- _Exercise instructions_:
Among the entries below, count the lines with "aremkospa" in them and state the total without comment.

[Records from a data source]
____

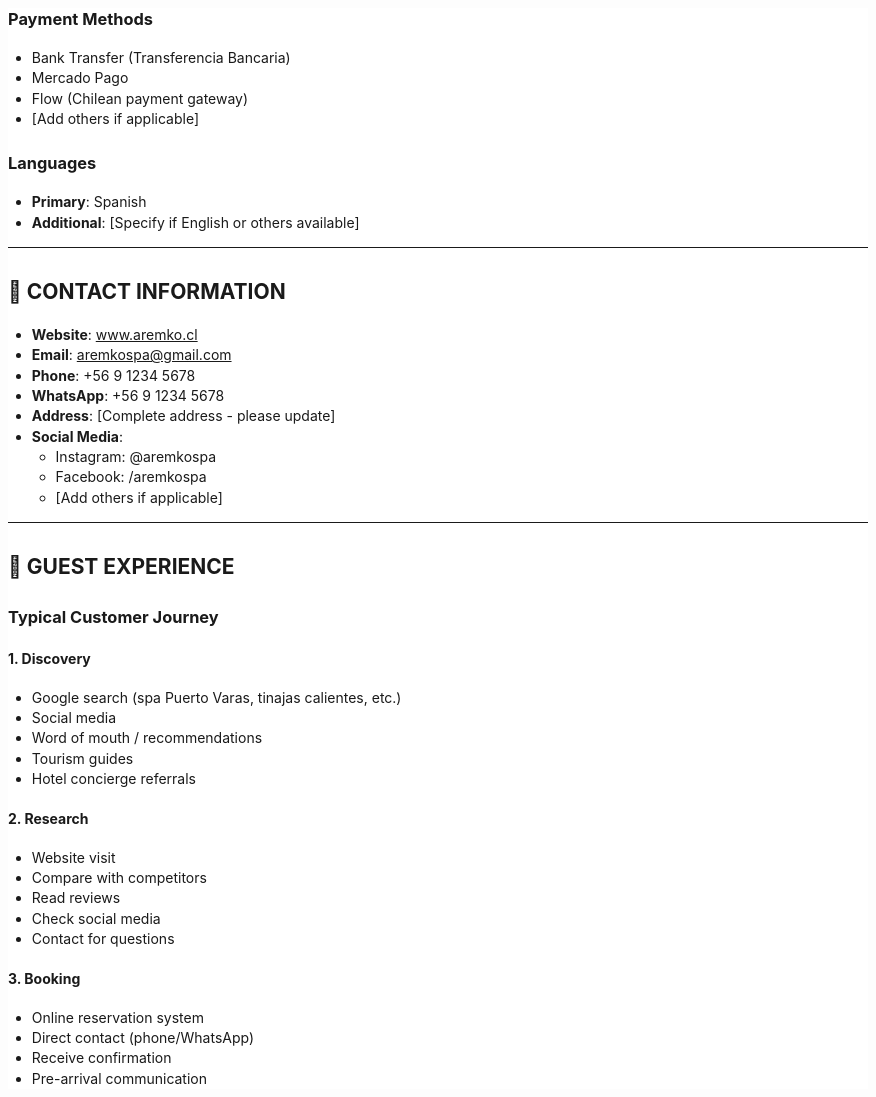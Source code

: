 ### Payment Methods
- Bank Transfer (Transferencia Bancaria)
- Mercado Pago
- Flow (Chilean payment gateway)
- [Add others if applicable]

### Languages
- **Primary**: Spanish
- **Additional**: [Specify if English or others available]

---

## 📱 **CONTACT INFORMATION**

- **Website**: www.aremko.cl
- **Email**: aremkospa@gmail.com
- **Phone**: +56 9 1234 5678
- **WhatsApp**: +56 9 1234 5678
- **Address**: [Complete address - please update]
- **Social Media**:
  - Instagram: @aremkospa
  - Facebook: /aremkospa
  - [Add others if applicable]

---

## 🌟 **GUEST EXPERIENCE**

### Typical Customer Journey

#### 1. **Discovery**
- Google search (spa Puerto Varas, tinajas calientes, etc.)
- Social media
- Word of mouth / recommendations
- Tourism guides
- Hotel concierge referrals

#### 2. **Research**
- Website visit
- Compare with competitors
- Read reviews
- Check social media
- Contact for questions

#### 3. **Booking**
- Online reservation system
- Direct contact (phone/WhatsApp)
- Receive confirmation
- Pre-arrival communication
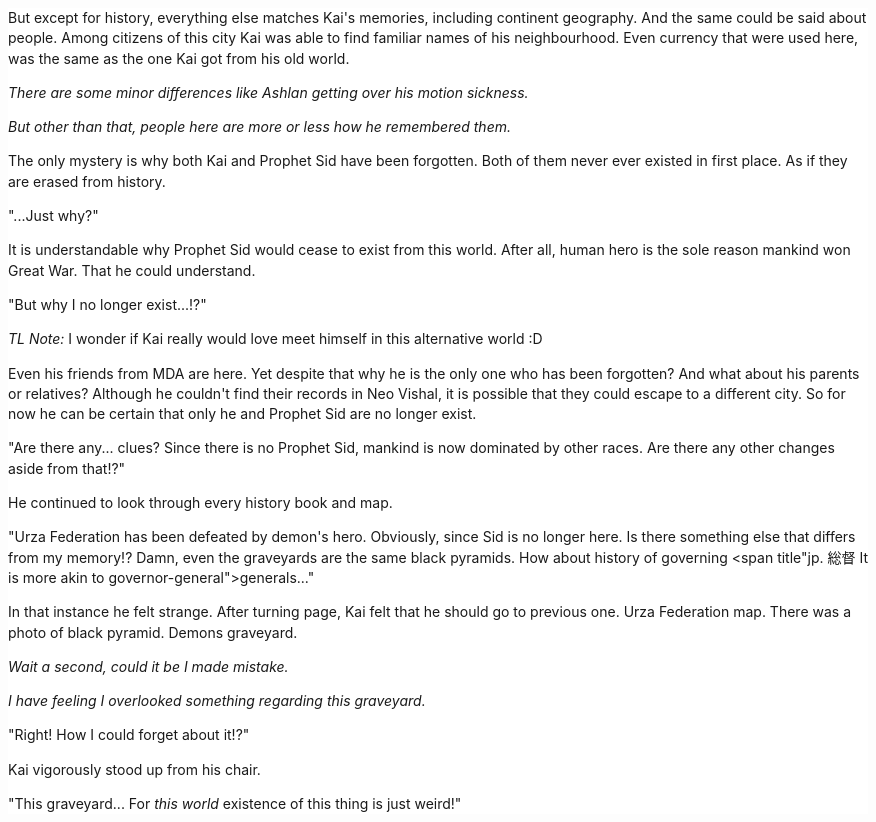But except for history, everything else matches Kai's memories, including continent geography.
And the same could be said about people.
Among citizens of this city Kai was able to find familiar names of his neighbourhood.
Even currency that were used here, was the same as the one Kai got from his old world.

_There are some minor differences like Ashlan getting over his motion sickness._

_But other than that, people here are more or less how he remembered them._

The only mystery is why both Kai and Prophet Sid have been forgotten.
Both of them never ever existed in first place.
As if they are erased from history.

"...Just why?"

It is understandable why Prophet Sid would cease to exist from this world.
After all, human hero is the sole reason mankind won Great War.
That he could understand.

"But why I no longer exist...!?"

_TL Note:_ I wonder if Kai really would love meet himself in this alternative world :D

Even his friends from MDA are here.
Yet despite that why he is the only one who has been forgotten?
And what about his parents or relatives?
Although he couldn't find their records in Neo Vishal, it is possible that they could escape to a different city.
So for now he can be certain that only he and Prophet Sid are no longer exist.

"Are there any... clues?
Since there is no Prophet Sid, mankind is now dominated by other races.
Are there any other changes aside from that!?"

He continued to look through every history book and map.

"Urza Federation has been defeated by demon's hero.
Obviously, since Sid is no longer here.
Is there something else that differs from my memory!?
Damn, even the graveyards are the same black pyramids.
How about history of governing <span title"jp. 総督 It is more akin to governor-general">generals</span>..."

In that instance he felt strange.
After turning page, Kai felt that he should go to previous one.
Urza Federation map.
There was a photo of black pyramid.
Demons graveyard.

_Wait a second, could it be I made mistake._

_I have feeling I overlooked something regarding this graveyard._

"Right! How I could forget about it!?"

Kai vigorously stood up from his chair.

"This graveyard... For _this world_ existence of this thing is just weird!"
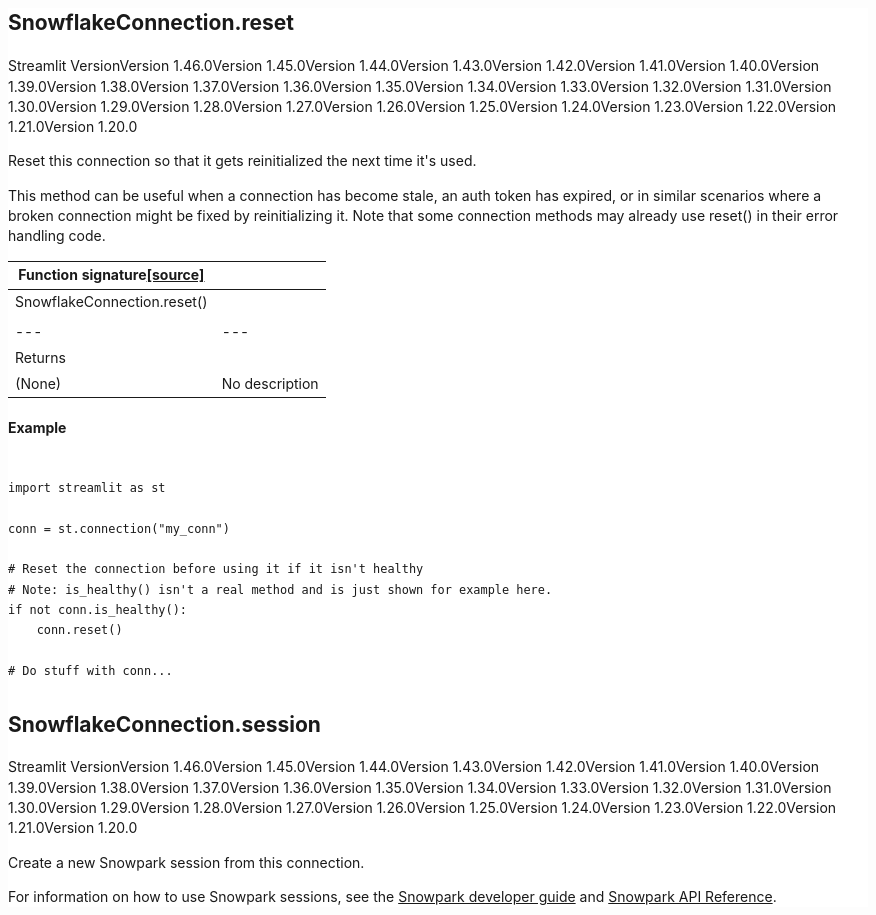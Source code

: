 SnowflakeConnection.reset
-------------------------

Streamlit VersionVersion 1.46.0Version 1.45.0Version 1.44.0Version 1.43.0Version 1.42.0Version 1.41.0Version 1.40.0Version 1.39.0Version 1.38.0Version 1.37.0Version 1.36.0Version 1.35.0Version 1.34.0Version 1.33.0Version 1.32.0Version 1.31.0Version 1.30.0Version 1.29.0Version 1.28.0Version 1.27.0Version 1.26.0Version 1.25.0Version 1.24.0Version 1.23.0Version 1.22.0Version 1.21.0Version 1.20.0

Reset this connection so that it gets reinitialized the next time it's used.

This method can be useful when a connection has become stale, an auth token has
expired, or in similar scenarios where a broken connection might be fixed by
reinitializing it. Note that some connection methods may already use reset()
in their error handling code.

| Function signature[[source]](https://github.com/streamlit/streamlit/blob/1.46.0/lib/streamlit/connections/base_connection.py#L121 "View st.reset source code on GitHub") | |
| --- | --- |
| SnowflakeConnection.reset() | |
|  |  |
| --- | --- |
| Returns | |
| (None) | No description |

#### Example

```

import streamlit as st

conn = st.connection("my_conn")

# Reset the connection before using it if it isn't healthy
# Note: is_healthy() isn't a real method and is just shown for example here.
if not conn.is_healthy():
    conn.reset()

# Do stuff with conn...

```

SnowflakeConnection.session
---------------------------

Streamlit VersionVersion 1.46.0Version 1.45.0Version 1.44.0Version 1.43.0Version 1.42.0Version 1.41.0Version 1.40.0Version 1.39.0Version 1.38.0Version 1.37.0Version 1.36.0Version 1.35.0Version 1.34.0Version 1.33.0Version 1.32.0Version 1.31.0Version 1.30.0Version 1.29.0Version 1.28.0Version 1.27.0Version 1.26.0Version 1.25.0Version 1.24.0Version 1.23.0Version 1.22.0Version 1.21.0Version 1.20.0

Create a new Snowpark session from this connection.

For information on how to use Snowpark sessions, see the
[Snowpark developer guide](https://docs.snowflake.com/en/developer-guide/snowpark/python/working-with-dataframes)
and [Snowpark API Reference](https://docs.snowflake.com/en/developer-guide/snowpark/reference/python/latest/snowpark/session).
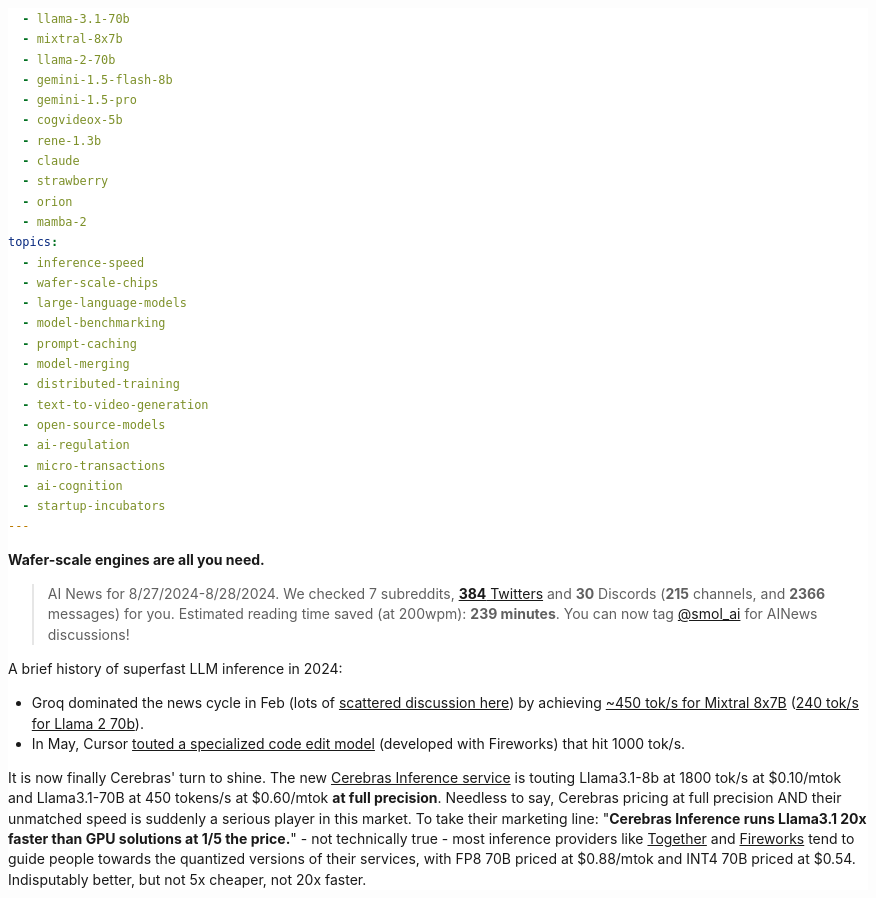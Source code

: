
 ```yaml
  - llama-3.1-70b
  - mixtral-8x7b
  - llama-2-70b
  - gemini-1.5-flash-8b
  - gemini-1.5-pro
  - cogvideox-5b
  - rene-1.3b
  - claude
  - strawberry
  - orion
  - mamba-2
topics:
  - inference-speed
  - wafer-scale-chips
  - large-language-models
  - model-benchmarking
  - prompt-caching
  - model-merging
  - distributed-training
  - text-to-video-generation
  - open-source-models
  - ai-regulation
  - micro-transactions
  - ai-cognition
  - startup-incubators
---
```



**Wafer-scale engines are all you need.**

> AI News for 8/27/2024-8/28/2024. We checked 7 subreddits, [**384** Twitters](https://twitter.com/i/lists/1585430245762441216) and **30** Discords (**215** channels, and **2366** messages) for you. Estimated reading time saved (at 200wpm): **239 minutes**. You can now tag [@smol_ai](https://x.com/smol_ai) for AINews discussions!

A brief history of superfast LLM inference in 2024:

- Groq dominated the news cycle in Feb (lots of [scattered discussion here](https://buttondown.com/ainews/archive/ainews-karpathy-emerges-from-stealth/#latent-space-discord-summary)) by achieving [~450 tok/s for Mixtral 8x7B](https://www.semianalysis.com/p/groq-inference-tokenomics-speed-but) ([240 tok/s for Llama 2 70b](https://groq.com/news_press/groq-lpu-inference-engine-leads-in-first-independent-llm-benchmark/)).
- In May, Cursor [touted a specialized code edit model](https://www.cursor.com/blog/instant-apply) (developed with Fireworks) that hit 1000 tok/s.

It is now finally Cerebras' turn to shine. The new [Cerebras Inference service](https://x.com/CerebrasSystems/status/1828464491677524311) is touting Llama3.1-8b at 1800 tok/s at $0.10/mtok and Llama3.1-70B at 450 tokens/s at $0.60/mtok **at full precision**. Needless to say, Cerebras pricing at full precision AND their unmatched speed is suddenly a serious player in this market. To take their marketing line: "**Cerebras Inference runs Llama3.1 20x faster than GPU solutions at 1/5 the price.**" - not technically true - most inference providers like [Together](https://www.together.ai/blog/together-inference-engine-2) and [Fireworks](https://fireworks.ai/blog/fireworks-quantization) tend to guide people towards the quantized versions of their services, with FP8 70B priced at $0.88/mtok and INT4 70B priced at $0.54. Indisputably better, but not 5x cheaper, not 20x faster.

____

- _Task answer_:
3